How to Future-Proof Your Bathroom

Our guide to designing a stylish bathroom that's accessible to every member of your family
by Build It
6th August 2013

The number of people in the UK who live to be over 85 years old is expected to double from 1.4 million to 3.5 million within the next 25 years, according to UK National Statistics.

“With this in mind, it’s not only how we use the bathroom now that we need to consider, but what will make it a comfortable place for the whole family in the future, too,” says Sarah Holey from Laufen.

What’s crucial, when considering mobility as part of your plans for a new bathroom, is that these products don’t lead you to compromise on the look of the space.

“Thankfully, accessible products have become much more design-led, so they are now perfectly suited to achieving a luxurious feel,” says Sarah.
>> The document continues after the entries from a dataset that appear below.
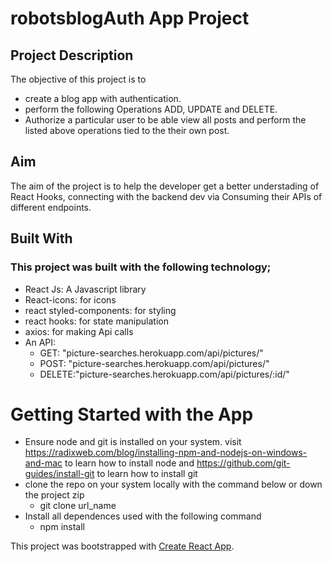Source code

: # robotsblogAuth App Project

## Project Description
The objective of this project is to 
  * create a blog app with authentication.
  * perform the following Operations ADD, UPDATE and DELETE.
  * Authorize a particular user to be able view all posts and perform the listed above operations tied to the their own post.

## Aim
The aim of the project is to help the developer get a better understading of React Hooks, connecting with the backend dev via Consuming their APIs of different endpoints. 

## Built With
### This project was built with the following technology;
 * React Js: A Javascript library
 * React-icons: for icons
 * react styled-components: for styling
 * react hooks: for state manipulation
 * axios: for making Api calls
 * An API: 
    - GET: "picture-searches.herokuapp.com/api/pictures/" 
    - POST: "picture-searches.herokuapp.com/api/pictures/" 
    - DELETE:"picture-searches.herokuapp.com/api/pictures/:id/"


# Getting Started with the App

* Ensure node and git is installed on your system. visit https://radixweb.com/blog/installing-npm-and-nodejs-on-windows-and-mac to learn how to install node and https://github.com/git-guides/install-git to learn how to install git
* clone the repo on your system locally with the command below or down the project zip
  - git clone url_name
* Install all dependences used with the following command
  - npm install


This project was bootstrapped with [Create React App](https://github.com/facebook/create-react-app).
Creating an accessible space

If you want to build to Level 6 of the Code for Sustainable Homes standards, following the Lifetime Homes principle is mandatory.
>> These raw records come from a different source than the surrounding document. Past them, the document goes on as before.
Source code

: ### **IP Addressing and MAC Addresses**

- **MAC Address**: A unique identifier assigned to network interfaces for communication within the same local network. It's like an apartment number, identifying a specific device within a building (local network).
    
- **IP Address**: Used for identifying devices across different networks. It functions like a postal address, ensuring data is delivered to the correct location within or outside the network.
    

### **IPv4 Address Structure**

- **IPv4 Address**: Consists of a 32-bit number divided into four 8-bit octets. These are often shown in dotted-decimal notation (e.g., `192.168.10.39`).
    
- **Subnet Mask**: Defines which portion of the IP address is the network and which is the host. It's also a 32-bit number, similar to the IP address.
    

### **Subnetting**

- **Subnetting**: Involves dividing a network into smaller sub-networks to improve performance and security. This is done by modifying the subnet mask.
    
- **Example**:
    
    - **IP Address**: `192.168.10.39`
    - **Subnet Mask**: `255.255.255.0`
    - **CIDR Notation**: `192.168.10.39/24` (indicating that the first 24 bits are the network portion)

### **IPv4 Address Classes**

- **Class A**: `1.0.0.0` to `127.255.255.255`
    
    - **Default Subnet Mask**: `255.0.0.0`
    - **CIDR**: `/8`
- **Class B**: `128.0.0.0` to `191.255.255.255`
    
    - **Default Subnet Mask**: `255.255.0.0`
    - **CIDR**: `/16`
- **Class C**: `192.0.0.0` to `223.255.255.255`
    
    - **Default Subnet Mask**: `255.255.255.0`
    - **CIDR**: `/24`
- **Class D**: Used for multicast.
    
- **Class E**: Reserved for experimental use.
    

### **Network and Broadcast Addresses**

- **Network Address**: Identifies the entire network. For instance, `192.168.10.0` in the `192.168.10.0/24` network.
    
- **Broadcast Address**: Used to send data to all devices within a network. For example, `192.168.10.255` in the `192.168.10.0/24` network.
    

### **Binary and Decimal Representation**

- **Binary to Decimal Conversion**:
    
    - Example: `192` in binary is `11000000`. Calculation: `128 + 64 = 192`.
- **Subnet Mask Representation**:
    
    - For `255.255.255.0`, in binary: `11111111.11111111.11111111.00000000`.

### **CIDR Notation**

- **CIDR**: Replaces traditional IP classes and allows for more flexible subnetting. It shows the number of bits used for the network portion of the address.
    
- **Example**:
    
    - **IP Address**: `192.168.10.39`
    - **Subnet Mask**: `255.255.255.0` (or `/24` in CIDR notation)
Designed by Bette, this bath is available with an easy step and hand rail for accessibility with ease
This stylish wall-hung basin from the Catalano Verso Comfort range is vertically adjustable to accommodate the whole family

The concept promotes the construction of dwellings that are accessible and easily adaptable to meet the changing needs of current and future occupants.

As a minimum requirement, sufficient space should be provided so that a wheelchair user can access the bathroom on the same storey as the main bedroom.

You’ll need to provide 1,100mm clearance in front of the basin, while the bath should have a clear space of at least 1,100mm along its side.

Easy solutions for bathrooms

As we get older, it becomes more difficult to lift legs over baths, harder to turn on taps and tougher to stand for long periods of time.

So when designing the space, you need to select practical and easy-to-use solutions. Level access shower trays, such as Bette’s flush-to-floor shower area, eliminate the need for a step up and ensure easy access.

Adjustable basins and toilets are a great solution for the whole family as they can be lowered or moved up according to preference.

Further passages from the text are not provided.